Sunday, May 1, 2011

Aspek Filosofis Fisika Quantum dan Ketidaksesuaiannya dengan Filsafat Cartesian (2)

(lanjutaan! ^^)

Pandangan filsafat Aristotle inilah yang akan digantikan oleh pandangan Descartes. Descartes mempertanyakan tentang realitas. Apakah semua yang kita anggap realitas itu benar-benar ada? Bagaimana kita bisa benar-benar yakin? Bisa saja kita sedang memimpikan realitas tersebut. Descartes sampai pada kesimpulan bahwa “kenyataan adanya ’suatu pikiran’ yang meragukan realitas, membuktikan bahwa ’suatu pikiran’ itu benar-benar ada/nyata, karena,tidak mungkin ’sesuatu-yang-tidak-nyata’ dapat mempertanyakan realitasnya sendiri”. ’Sesuatu-yang-tidak-nyata’ tidak mungkin memiliki jalan pikiran, sehingga akhirnya Descartes mendapatkan fondasi awal filsafatnya:  “cogito, ergo sum” (i.e., “aku berpikir, maka aku ada”). Dari titik awal ini, Descartes lalu menguji dan memastikan benar-tidaknya gagasan-gagasan lain. Ia berpendapat bahwa indera memberi kesan bahwa pikiran/jiwa terkait dengan semacam tubuh. Dari sinilah mulai diberlakukannya pemisahan antara alam pikiran (res cogitans) dengan alam raga (res extensa). Natural sciences, menurut Descartes terkonsentrasi pada res extensa. Hal ini menyebabkan Descartes berpikir bahwa ’dunia luar’ -dengan kata lain, alam semesta- adalah suatu Mesin Mekanis Raksasa yang disebutnya dengan automata, dan segala sesuatu di dalamnya merupakan bagian-bagian dari automata tersebut.
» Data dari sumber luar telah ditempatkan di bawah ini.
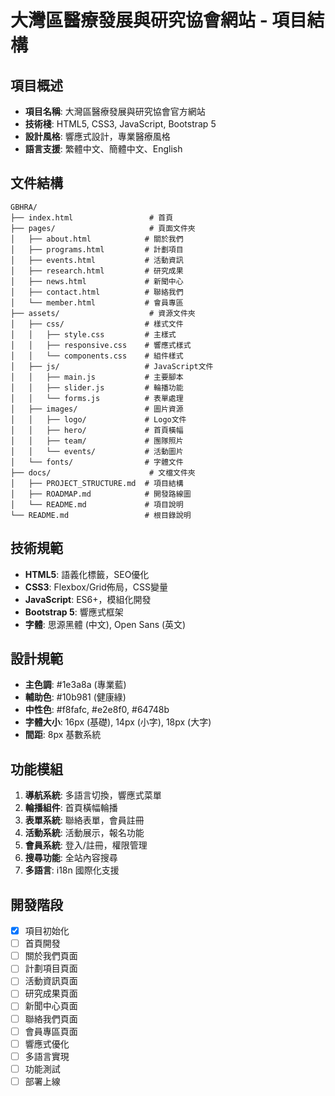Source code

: # 大灣區醫療發展與研究協會網站 - 項目結構

## 項目概述
- **項目名稱**: 大灣區醫療發展與研究協會官方網站
- **技術棧**: HTML5, CSS3, JavaScript, Bootstrap 5
- **設計風格**: 響應式設計，專業醫療風格
- **語言支援**: 繁體中文、簡體中文、English

## 文件結構
```
GBHRA/
├── index.html                 # 首頁
├── pages/                     # 頁面文件夾
│   ├── about.html            # 關於我們
│   ├── programs.html         # 計劃項目
│   ├── events.html           # 活動資訊
│   ├── research.html         # 研究成果
│   ├── news.html             # 新聞中心
│   ├── contact.html          # 聯絡我們
│   └── member.html           # 會員專區
├── assets/                    # 資源文件夾
│   ├── css/                  # 樣式文件
│   │   ├── style.css         # 主樣式
│   │   ├── responsive.css    # 響應式樣式
│   │   └── components.css    # 組件樣式
│   ├── js/                   # JavaScript文件
│   │   ├── main.js           # 主要腳本
│   │   ├── slider.js         # 輪播功能
│   │   └── forms.js          # 表單處理
│   ├── images/               # 圖片資源
│   │   ├── logo/             # Logo文件
│   │   ├── hero/             # 首頁橫幅
│   │   ├── team/             # 團隊照片
│   │   └── events/           # 活動圖片
│   └── fonts/                # 字體文件
├── docs/                      # 文檔文件夾
│   ├── PROJECT_STRUCTURE.md  # 項目結構
│   ├── ROADMAP.md            # 開發路線圖
│   └── README.md             # 項目說明
└── README.md                 # 根目錄說明
```

## 技術規範
- **HTML5**: 語義化標籤，SEO優化
- **CSS3**: Flexbox/Grid佈局，CSS變量
- **JavaScript**: ES6+，模組化開發
- **Bootstrap 5**: 響應式框架
- **字體**: 思源黑體 (中文), Open Sans (英文)

## 設計規範
- **主色調**: #1e3a8a (專業藍)
- **輔助色**: #10b981 (健康綠)
- **中性色**: #f8fafc, #e2e8f0, #64748b
- **字體大小**: 16px (基礎), 14px (小字), 18px (大字)
- **間距**: 8px 基數系統

## 功能模組
1. **導航系統**: 多語言切換，響應式菜單
2. **輪播組件**: 首頁橫幅輪播
3. **表單系統**: 聯絡表單，會員註冊
4. **活動系統**: 活動展示，報名功能
5. **會員系統**: 登入/註冊，權限管理
6. **搜尋功能**: 全站內容搜尋
7. **多語言**: i18n 國際化支援

## 開發階段
- [x] 項目初始化
- [ ] 首頁開發
- [ ] 關於我們頁面
- [ ] 計劃項目頁面
- [ ] 活動資訊頁面
- [ ] 研究成果頁面
- [ ] 新聞中心頁面
- [ ] 聯絡我們頁面
- [ ] 會員專區頁面
- [ ] 響應式優化
- [ ] 多語言實現
- [ ] 功能測試
- [ ] 部署上線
Descartes tidak melihat adanya tujuan khusus atas eksistensi automata dan bagian-bagian automata. Automata dan bagian-bagiannya ini ada, karena disebabkan oleh penyebab lain, yang disebut dengan Causa Prima dan kita tidak perlu mempertanyakan ada/tidaknya tujuan dari eksistensi automata tersebut. Dalam paham Aristotelian, hal ini dikenal dengan kausa efisien. Dengan demikian, Descartes menghilangkan paham kausa final dari pandangan filsafatnya.